**TASK PROMPT:** In the entries that follow, how many lines include "view"? Give the number and nothing else.
==*==
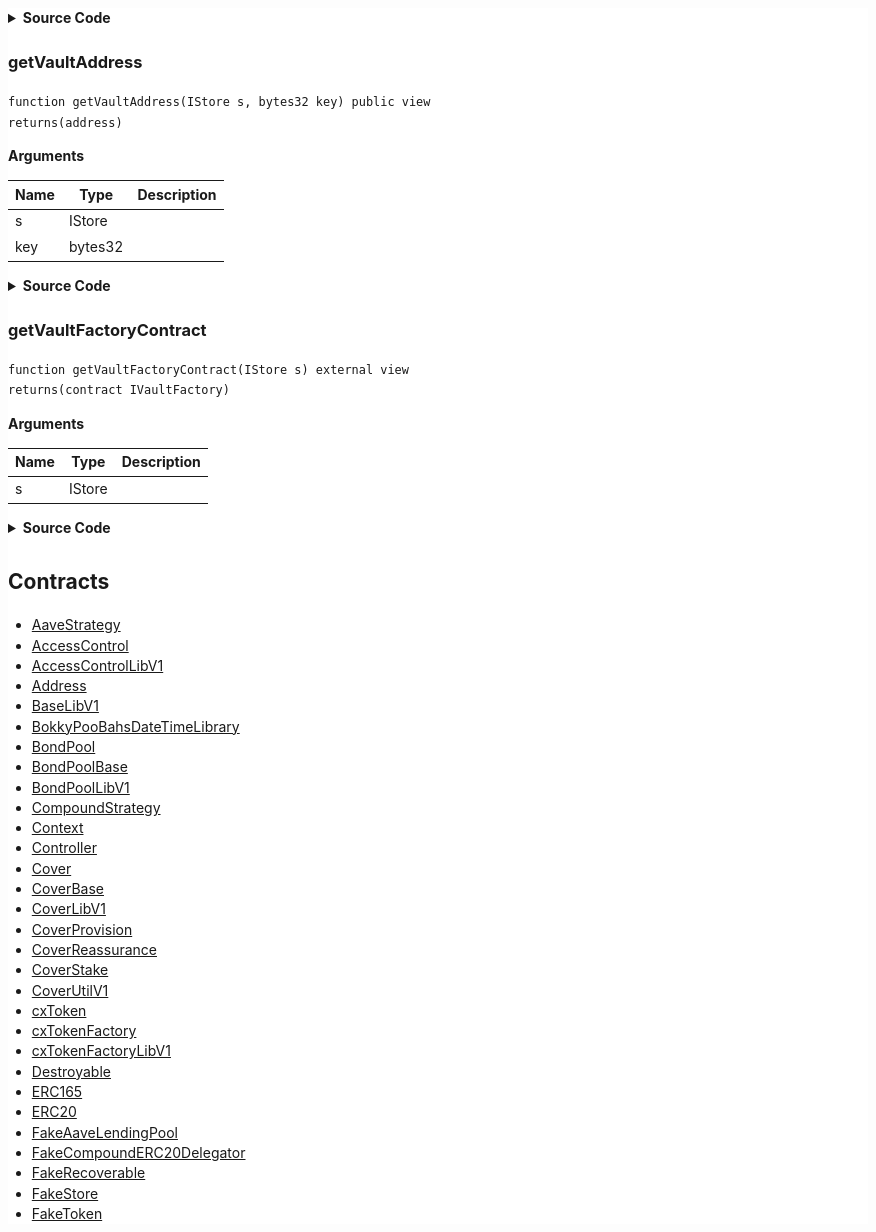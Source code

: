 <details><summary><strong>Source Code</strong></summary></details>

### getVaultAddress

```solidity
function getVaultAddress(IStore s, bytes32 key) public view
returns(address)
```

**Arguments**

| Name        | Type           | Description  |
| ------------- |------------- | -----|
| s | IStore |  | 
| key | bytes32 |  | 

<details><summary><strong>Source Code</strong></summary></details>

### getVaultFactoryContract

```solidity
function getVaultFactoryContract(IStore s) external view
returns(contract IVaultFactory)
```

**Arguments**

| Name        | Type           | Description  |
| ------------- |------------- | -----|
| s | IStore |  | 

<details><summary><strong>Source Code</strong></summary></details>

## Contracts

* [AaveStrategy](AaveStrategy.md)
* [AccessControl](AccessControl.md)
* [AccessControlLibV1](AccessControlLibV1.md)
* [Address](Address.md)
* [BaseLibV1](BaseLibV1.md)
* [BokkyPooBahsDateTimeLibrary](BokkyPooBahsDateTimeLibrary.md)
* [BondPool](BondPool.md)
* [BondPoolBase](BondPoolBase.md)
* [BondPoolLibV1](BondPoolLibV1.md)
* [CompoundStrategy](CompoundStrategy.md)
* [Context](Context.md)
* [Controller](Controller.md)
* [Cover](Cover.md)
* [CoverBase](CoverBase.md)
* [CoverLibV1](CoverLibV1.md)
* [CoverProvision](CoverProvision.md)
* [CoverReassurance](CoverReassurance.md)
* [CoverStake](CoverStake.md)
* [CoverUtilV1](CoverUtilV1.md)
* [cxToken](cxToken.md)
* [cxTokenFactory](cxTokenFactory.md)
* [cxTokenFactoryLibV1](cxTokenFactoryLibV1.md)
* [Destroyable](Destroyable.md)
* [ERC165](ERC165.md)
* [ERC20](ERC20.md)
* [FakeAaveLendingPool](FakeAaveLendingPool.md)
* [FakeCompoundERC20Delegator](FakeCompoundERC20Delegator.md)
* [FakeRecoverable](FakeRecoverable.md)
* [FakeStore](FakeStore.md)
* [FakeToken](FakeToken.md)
==*==
**OUTPUT OF THE TASK:** 2